4) We're expecting there will be a keynote, and that probably 2/3 or so of the events will be single presenter + audience, rather than a panel. (I expect that for cost reasons, we're looking at transcription for the keynote, one other large event, and we might be able to provide it for other events if the budget and attendance goes the way I hope, because we just got a *very* nice bid from the hotel I really wanted.) But that also makes transcription somewhat easier.
5) We're lucky to already know an excellent CART provider locally. A good friend of mine had major surgery last summer, and had CART services provided during her hospital stay and rehab, as she's adult-hearing-loss and really wanted to be sure she understood conversations with doctors, PT, etc. (If you're in Minneapolis/St. Paul Minnesota: http://www.paradigmreporting.com/ )
We had all of the transcriptionists from that company who do anything other than court reporting over the course of those weeks, and they were a) all neat people who were highly competent at what they were doing and b) did really well with our casual conversation (which included wide-ranging topics in both SF and Paganism, actually) once we gave them a few basic terms and concepts to run with. The company also does art events, so they're used to doing things that aren't straight business meetings, medical info, etc. (From various conversations: not all companies are, and folks who *only* do business/medical are likely to have a harder time getting up to speed in other types of conversation at first.)

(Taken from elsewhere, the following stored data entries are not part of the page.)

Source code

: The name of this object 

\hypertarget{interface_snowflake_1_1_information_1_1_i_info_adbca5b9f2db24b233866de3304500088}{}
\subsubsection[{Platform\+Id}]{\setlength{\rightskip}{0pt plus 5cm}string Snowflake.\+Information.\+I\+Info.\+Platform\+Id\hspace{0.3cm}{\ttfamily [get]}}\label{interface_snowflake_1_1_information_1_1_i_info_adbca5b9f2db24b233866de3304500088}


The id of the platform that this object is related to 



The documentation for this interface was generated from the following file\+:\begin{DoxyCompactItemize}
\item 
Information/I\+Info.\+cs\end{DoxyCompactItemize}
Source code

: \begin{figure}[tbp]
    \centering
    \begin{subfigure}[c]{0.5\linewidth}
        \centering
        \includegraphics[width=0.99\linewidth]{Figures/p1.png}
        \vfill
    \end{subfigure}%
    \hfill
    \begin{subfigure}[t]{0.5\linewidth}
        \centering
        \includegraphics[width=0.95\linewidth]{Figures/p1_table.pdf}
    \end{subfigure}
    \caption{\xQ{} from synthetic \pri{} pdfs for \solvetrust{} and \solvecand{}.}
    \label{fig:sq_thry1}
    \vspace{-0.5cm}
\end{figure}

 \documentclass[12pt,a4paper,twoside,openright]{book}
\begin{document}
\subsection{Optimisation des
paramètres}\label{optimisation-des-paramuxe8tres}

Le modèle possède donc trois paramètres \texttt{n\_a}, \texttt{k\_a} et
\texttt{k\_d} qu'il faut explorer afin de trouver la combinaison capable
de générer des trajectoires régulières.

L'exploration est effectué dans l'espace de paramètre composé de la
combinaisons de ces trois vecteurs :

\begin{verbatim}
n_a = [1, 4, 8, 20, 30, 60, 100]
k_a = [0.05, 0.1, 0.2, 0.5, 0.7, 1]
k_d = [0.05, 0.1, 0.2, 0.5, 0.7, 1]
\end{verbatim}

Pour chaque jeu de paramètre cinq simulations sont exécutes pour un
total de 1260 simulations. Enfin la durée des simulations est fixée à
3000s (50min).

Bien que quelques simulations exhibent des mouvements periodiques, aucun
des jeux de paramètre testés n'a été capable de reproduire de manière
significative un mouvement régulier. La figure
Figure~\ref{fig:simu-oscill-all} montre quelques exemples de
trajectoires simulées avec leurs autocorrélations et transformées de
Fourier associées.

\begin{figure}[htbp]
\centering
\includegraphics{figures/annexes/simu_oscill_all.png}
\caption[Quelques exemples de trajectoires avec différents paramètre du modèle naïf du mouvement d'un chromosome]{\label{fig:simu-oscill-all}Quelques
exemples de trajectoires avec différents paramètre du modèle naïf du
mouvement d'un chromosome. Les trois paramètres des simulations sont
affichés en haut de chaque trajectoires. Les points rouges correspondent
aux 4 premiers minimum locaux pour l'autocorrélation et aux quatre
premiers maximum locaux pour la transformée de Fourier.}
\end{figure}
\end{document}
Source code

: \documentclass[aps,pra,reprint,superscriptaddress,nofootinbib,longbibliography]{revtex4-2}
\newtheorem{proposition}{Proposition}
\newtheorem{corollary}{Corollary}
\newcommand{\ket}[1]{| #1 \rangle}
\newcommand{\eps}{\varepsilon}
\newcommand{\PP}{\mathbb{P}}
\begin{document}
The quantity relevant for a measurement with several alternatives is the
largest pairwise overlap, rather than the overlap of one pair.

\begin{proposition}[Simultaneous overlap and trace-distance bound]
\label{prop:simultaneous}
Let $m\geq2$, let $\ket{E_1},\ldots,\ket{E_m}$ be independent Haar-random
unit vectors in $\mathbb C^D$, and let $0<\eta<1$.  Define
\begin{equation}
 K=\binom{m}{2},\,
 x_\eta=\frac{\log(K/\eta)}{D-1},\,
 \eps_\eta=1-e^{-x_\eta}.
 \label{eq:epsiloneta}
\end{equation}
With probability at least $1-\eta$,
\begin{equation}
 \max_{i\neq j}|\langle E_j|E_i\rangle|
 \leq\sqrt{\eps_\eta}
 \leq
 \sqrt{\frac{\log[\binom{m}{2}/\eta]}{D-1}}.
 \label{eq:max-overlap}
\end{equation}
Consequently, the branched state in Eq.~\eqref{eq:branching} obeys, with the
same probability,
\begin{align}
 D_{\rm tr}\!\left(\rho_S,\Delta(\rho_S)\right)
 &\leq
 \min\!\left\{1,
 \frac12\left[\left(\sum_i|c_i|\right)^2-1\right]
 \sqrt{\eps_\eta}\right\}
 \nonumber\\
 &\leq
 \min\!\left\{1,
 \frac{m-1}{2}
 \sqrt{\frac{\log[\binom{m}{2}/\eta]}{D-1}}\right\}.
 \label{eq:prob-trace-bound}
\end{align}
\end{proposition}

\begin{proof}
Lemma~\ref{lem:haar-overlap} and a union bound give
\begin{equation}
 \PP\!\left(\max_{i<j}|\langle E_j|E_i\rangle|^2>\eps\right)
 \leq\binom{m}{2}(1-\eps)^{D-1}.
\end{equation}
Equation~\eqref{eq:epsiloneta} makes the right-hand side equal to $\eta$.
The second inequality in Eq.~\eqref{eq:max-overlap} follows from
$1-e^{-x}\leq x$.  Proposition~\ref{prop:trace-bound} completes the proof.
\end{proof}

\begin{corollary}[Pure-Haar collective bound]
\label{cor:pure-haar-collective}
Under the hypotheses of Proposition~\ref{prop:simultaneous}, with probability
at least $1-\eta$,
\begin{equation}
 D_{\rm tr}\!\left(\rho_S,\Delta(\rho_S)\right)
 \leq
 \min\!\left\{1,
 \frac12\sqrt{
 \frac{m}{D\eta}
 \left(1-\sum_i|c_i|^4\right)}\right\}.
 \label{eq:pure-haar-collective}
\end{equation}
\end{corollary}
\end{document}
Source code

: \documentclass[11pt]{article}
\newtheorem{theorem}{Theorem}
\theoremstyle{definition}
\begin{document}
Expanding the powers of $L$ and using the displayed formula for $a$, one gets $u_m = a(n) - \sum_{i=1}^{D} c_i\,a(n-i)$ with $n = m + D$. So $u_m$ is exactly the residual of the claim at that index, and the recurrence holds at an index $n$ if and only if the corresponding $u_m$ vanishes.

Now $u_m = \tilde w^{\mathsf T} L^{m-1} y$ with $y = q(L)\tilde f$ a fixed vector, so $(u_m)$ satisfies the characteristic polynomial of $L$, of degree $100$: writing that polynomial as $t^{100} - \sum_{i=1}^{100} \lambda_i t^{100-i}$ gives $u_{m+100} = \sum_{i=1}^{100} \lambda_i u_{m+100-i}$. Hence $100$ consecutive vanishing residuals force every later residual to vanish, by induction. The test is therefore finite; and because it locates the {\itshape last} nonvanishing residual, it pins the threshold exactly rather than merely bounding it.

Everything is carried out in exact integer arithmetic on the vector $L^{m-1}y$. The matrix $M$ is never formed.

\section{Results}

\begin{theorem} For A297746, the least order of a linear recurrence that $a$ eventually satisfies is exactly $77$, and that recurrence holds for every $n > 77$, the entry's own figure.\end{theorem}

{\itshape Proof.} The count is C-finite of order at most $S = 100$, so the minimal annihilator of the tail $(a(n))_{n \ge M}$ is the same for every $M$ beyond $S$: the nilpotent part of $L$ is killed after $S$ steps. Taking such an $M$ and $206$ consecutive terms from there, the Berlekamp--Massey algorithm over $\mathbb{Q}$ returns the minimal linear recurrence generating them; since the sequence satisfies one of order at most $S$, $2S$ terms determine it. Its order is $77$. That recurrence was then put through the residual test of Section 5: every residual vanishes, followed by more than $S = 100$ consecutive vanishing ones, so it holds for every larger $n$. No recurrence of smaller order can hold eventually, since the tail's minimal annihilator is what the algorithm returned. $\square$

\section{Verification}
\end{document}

Which means we're pretty sure they'd be handle what we're looking for competently (and from conversations, because we were already thinking about this last summer, would probably find it interesting and intriguing, which is especially nice.)
But I'm also fascinated by the other approaches to transcription, so the info was really handy.
(no subject)
Date: 2010-04-08 11:01 pm (UTC)Good point that in a sacred, ceremonial context, word-for-word better reflects the meaning of the proceedings than any m4m.
And triple yay! for good hotel bids!